Exercise.
From the records below, extract only the lines running from the line with "by hardware instructions." to the line with "In this example, the", both lines included, reproducing them exactly.

[Stored data]

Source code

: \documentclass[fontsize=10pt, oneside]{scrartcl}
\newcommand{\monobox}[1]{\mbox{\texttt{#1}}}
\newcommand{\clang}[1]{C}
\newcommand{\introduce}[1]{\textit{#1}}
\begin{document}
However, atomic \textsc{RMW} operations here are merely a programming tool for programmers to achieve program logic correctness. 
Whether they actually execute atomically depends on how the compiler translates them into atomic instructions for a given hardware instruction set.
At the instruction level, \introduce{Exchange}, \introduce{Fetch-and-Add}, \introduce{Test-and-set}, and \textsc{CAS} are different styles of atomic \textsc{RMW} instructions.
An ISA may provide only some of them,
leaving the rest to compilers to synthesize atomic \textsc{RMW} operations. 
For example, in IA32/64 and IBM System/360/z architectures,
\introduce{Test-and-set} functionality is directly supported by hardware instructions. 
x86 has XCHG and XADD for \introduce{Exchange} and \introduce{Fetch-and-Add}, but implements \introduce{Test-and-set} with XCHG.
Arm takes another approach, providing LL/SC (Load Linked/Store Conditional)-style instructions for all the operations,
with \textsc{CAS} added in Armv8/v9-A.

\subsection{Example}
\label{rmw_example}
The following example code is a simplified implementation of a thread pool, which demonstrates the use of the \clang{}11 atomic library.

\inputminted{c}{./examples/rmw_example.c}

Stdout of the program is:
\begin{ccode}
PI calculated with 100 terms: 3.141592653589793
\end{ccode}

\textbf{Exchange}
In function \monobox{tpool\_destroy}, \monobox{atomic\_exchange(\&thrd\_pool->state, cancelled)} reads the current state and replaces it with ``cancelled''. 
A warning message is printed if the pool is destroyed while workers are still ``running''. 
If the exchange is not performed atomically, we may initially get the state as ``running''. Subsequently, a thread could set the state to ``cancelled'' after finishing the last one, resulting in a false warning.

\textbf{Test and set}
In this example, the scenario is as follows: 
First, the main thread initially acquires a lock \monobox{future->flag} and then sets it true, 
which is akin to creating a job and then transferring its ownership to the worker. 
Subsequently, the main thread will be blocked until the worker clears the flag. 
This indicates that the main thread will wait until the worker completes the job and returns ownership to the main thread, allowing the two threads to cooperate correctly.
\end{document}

Response area.
\introduce{Test-and-set} functionality is directly supported by hardware instructions. 
x86 has XCHG and XADD for \introduce{Exchange} and \introduce{Fetch-and-Add}, but implements \introduce{Test-and-set} with XCHG.
Arm takes another approach, providing LL/SC (Load Linked/Store Conditional)-style instructions for all the operations,
with \textsc{CAS} added in Armv8/v9-A.

\subsection{Example}
\label{rmw_example}
The following example code is a simplified implementation of a thread pool, which demonstrates the use of the \clang{}11 atomic library.

\inputminted{c}{./examples/rmw_example.c}

Stdout of the program is:
\begin{ccode}
PI calculated with 100 terms: 3.141592653589793
\end{ccode}

\textbf{Exchange}
In function \monobox{tpool\_destroy}, \monobox{atomic\_exchange(\&thrd\_pool->state, cancelled)} reads the current state and replaces it with ``cancelled''. 
A warning message is printed if the pool is destroyed while workers are still ``running''. 
If the exchange is not performed atomically, we may initially get the state as ``running''. Subsequently, a thread could set the state to ``cancelled'' after finishing the last one, resulting in a false warning.

\textbf{Test and set}
In this example, the scenario is as follows: 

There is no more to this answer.